Photo by iwasaround, via Flickr

Who is Arlen Specter? Six months after he left the Republican Party, we still don’t know the answer to that question. To be sure, our state’s senior senator sure looks like a progressive Pennsylvania Democrat these days. He’s joined his colleagues—Bob Casey, Joe Sestak, Chaka Fattah, Bob Brady and even blue dog Patrick Murphy—in supporting a “public option” that is the best route to meaningful health reform that expands coverage and lowers costs. This is good news, as well as being a political necessity: Off-year elections are on the horizon, and while they tend to have historically low participation, it’s worse when no one has anything to show the voters. Specter doesn’t want to face Democratic voters empty-handed next year.

The numbers even show Specter to be a reliable vote for Democrats. Polling blogger Nate Silver notes that Specter has voted with Dems 97 percent of the time since Sestak decided to challenge him in the party primary. Before that, though, Specter voted with Democrats only 44 percent of the time.

“The real question,” Silver asks, “is how Specter will behave if and when he wins the primary challenge, and the pressure from the left is off.”

Possible answer: Joe Lieberman.

The parallels are eerie: In 2006, Lieberman was a pro-war Connecticut senator who got into real trouble with his Democratic base. He faced a challenge from the more dovish Ned Lamont, but got backing from the Democratic establishment—even after Lamont won the Democratic primary. He managed to win the seat with the help of the GOP, which abandoned its own candidate.

The schmuck has been a thorn in the side of the Democratic Party ever since, campaigning for John McCain, talking smack about Barack Obama on the trail and even speaking at the GOP convention.

His punishment after Obama and the Democrats stomped all over McCain and the GOP? Less than nothing. The Democrats, including Obama and our own Sen. Bob Casey, voted to let Lieberman keep his committee chairmanship. “He’s with us on everything except the war” has been the refrain since 2007. Except he’s also been with the GOP on approving waterboarding, weakening habeas corpus, blocking suits against phone companies that illegally tapped our phones on Bush’s say-so and God knows how much more.

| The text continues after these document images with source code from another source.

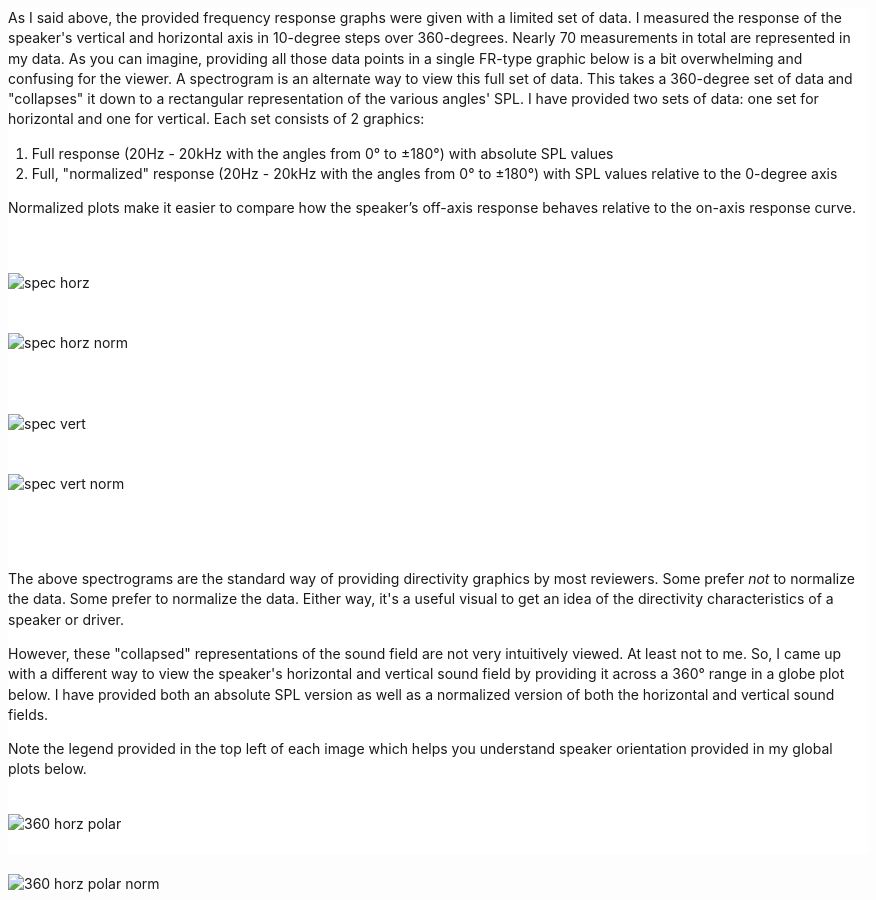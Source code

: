 As I said above, the provided frequency response graphs were given with a limited set of data.  I measured the response of the speaker's vertical and horizontal axis in 10-degree steps over 360-degrees.  Nearly 70 measurements in total are represented in my data.  As you can imagine, providing all those data points in a single FR-type graphic below is a bit overwhelming and confusing for the viewer.  A spectrogram is an alternate way to view this full set of data.  This takes a 360-degree set of data and "collapses" it down to a rectangular representation of the various angles' SPL.  I have provided two sets of data: one set for horizontal and one for vertical.  Each set consists of 2 graphics:
1) Full response (20Hz - 20kHz with the angles from 0° to ±180°) with absolute SPL values
2) Full, "normalized" response (20Hz - 20kHz with the angles from 0° to ±180°) with SPL values relative to the 0-degree axis

Normalized plots make it easier to compare how the speaker’s off-axis response behaves relative to the on-axis response curve.

<br clear="all" />

<img align="left" src="/images/Reviews/Loudspeakers/Philharmonic_BMR/Philharmonic BMR_Horizontal_Spectrogram_Full.png" alt="spec horz" width="120%" style="vertical-align:middle;margin:20px 0px"/>

<br clear="all" />


<img align="left" src="/images/Reviews/Loudspeakers/Philharmonic_BMR/Philharmonic BMR_Horizontal_Spectrogram__Norm_Full.png" alt="spec horz norm" width="120%" style="vertical-align:middle;margin:20px 0px"/>
<br clear="all" />

<br clear="all" />

<img align="left" src="/images/Reviews/Loudspeakers/Philharmonic_BMR/Philharmonic BMR_Vertical_Spectrogram_Full.png" alt="spec vert" width="120%" style="vertical-align:middle;margin:20px 0px"/>

<br clear="all" />

<img align="left" src="/images/Reviews/Loudspeakers/Philharmonic_BMR/Philharmonic BMR_Vertical_Spectrogram_Norm_Full.png" alt="spec vert norm" width="120%" style="vertical-align:middle;margin:20px 0px"/>

<br clear="all" />


<br clear="all" />

<br>

The above spectrograms are the standard way of providing directivity graphics by most reviewers.  Some prefer *not* to normalize the data.  Some prefer to normalize the data.  Either way, it's a useful visual to get an idea of the directivity characteristics of a speaker or driver.

However, these "collapsed" representations of the sound field are not very intuitively viewed.  At least not to me.  So, I came up with a different way to view the speaker's horizontal and vertical sound field by providing it across a 360° range in a globe plot below.  I have provided both an absolute SPL version as well as a normalized version of both the horizontal and vertical sound fields.

Note the legend provided in the top left of each image which helps you understand speaker orientation provided in my global plots below.


<img align="left" src="/images/Reviews/Loudspeakers/Philharmonic_BMR/Philharmonic BMR_360_Horizontal_Polar.png" alt="360 horz polar" width="120%" style="vertical-align:middle;margin:20px 0px"/>

<br clear="all" />

<img align="left" src="/images/Reviews/Loudspeakers/Philharmonic_BMR/Philharmonic BMR_360_Horizontal_Polar_Normalized.png" alt="360 horz polar norm" width="120%" style="vertical-align:middle;margin:20px 0px"/>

So who’s to say Arlen Specter isn’t 
a Lieberman redux?

Specter has spent 40 years as a Republican, and admits his switch to the Democratic party had everything to do with naked self-interest. His first few months as a Democrat were, to put it mildly, turbulent. He proclaimed, “I did not say I would be a loyal Democrat,” and boasted that he voted against the president’s budget. Seeming to go out of his way to piss off the unions, Specter declared he would vote against the Employee Free Choice Act, which makes it easier to unionize. Then he flipped, saying he would support the bill after all. The list goes on and on.

Ned Lamont, incidentally, endorsed Sestak on Monday. It’s a seven layer cake of ironies.

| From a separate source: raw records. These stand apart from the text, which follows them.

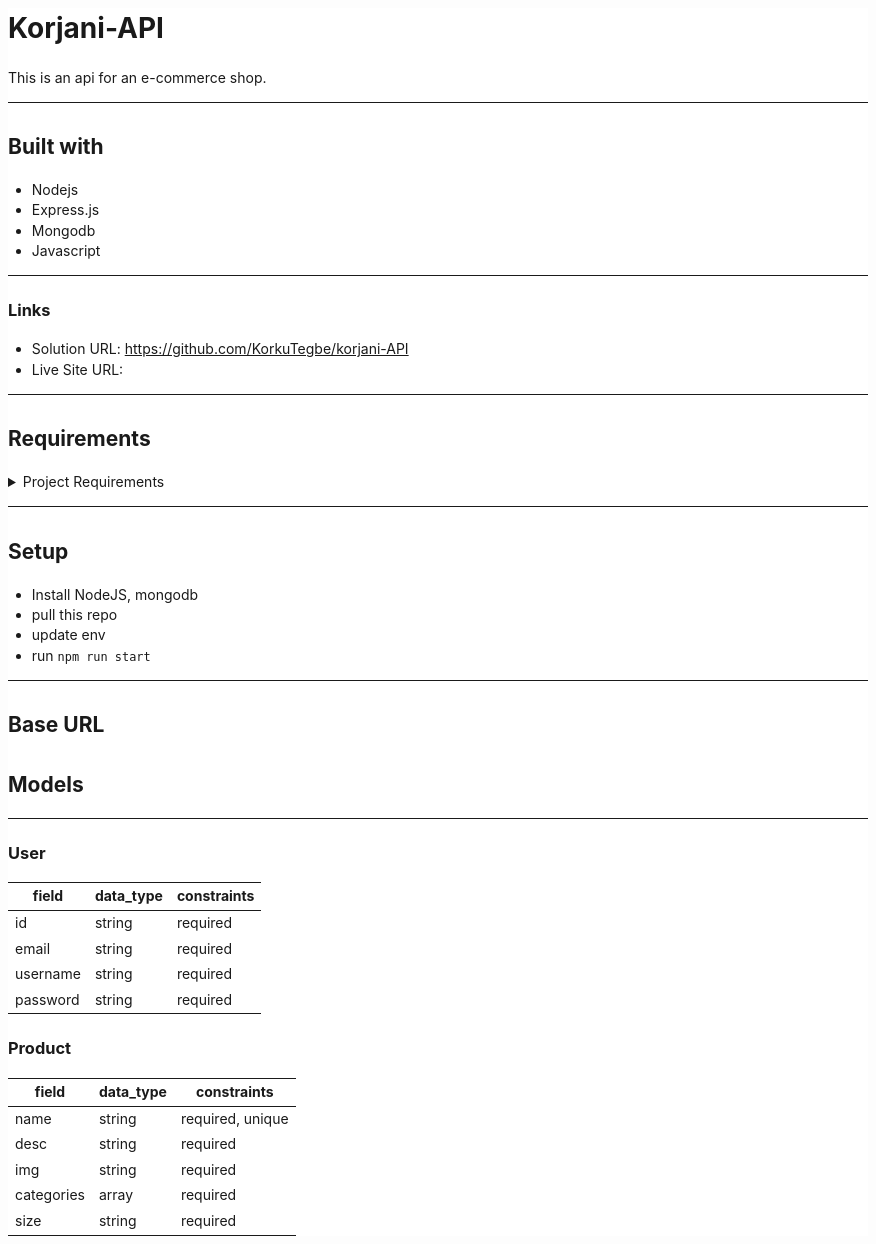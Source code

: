 # Korjani-API
This is an api for an e-commerce shop. 

---
## Built with
- Nodejs
- Express.js
- Mongodb
- Javascript
---

### Links

- Solution URL: https://github.com/KorkuTegbe/korjani-API
- Live Site URL: 
---
## Requirements
<details><summary>Project Requirements</summary></details>

---
## Setup
- Install NodeJS, mongodb
- pull this repo
- update env 
- run `npm run start`

---
## Base URL



## Models
---

### User
| field  |  data_type | constraints  |
|---|---|---|
|  id |  string |  required |
|  email |  string |  required |
|  username | string  |  required|
|  password     | string  |  required |


### Product
| field  |  data_type | constraints  |
|---|---|---|
|  name |  string |  required, unique |
|  desc |  string |  required |
|  img | string  |  required|
|  categories  |  array |  required  |
|  size  |  string |  required  |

Liberal blogger Susie Madrak thinks Specter might be for real. She sees a parallel to Specter’s renewed loyalty to the GOP after Bush saved his ass from a primary challenge in 2004. And Specter seems to have really come around on health reform.

Madrak notes progressives are worried Specter will run to the right against Republican Pat Toomey if he gets the nomination, “but I don’t see that as making political sense. With the economy a mess and people worried sick about their jobs, the Republican message will only resonate with their hardcore base, and their base is shrinking,” she writes. “What I think is, Sestak’s poll numbers prove the opening is on the left and Arlen’s smart enough to take it all the way.”

This, of course, is all speculation. Specter may be making the right noises now, but there’s no guarantee the man has had a real change of heart or political philosophy. Look at the heartburn Lieberman’s causing over the public option, which he may or may not support. Is there anything in Specter’s history to suggest he has any core convictions beside his own career?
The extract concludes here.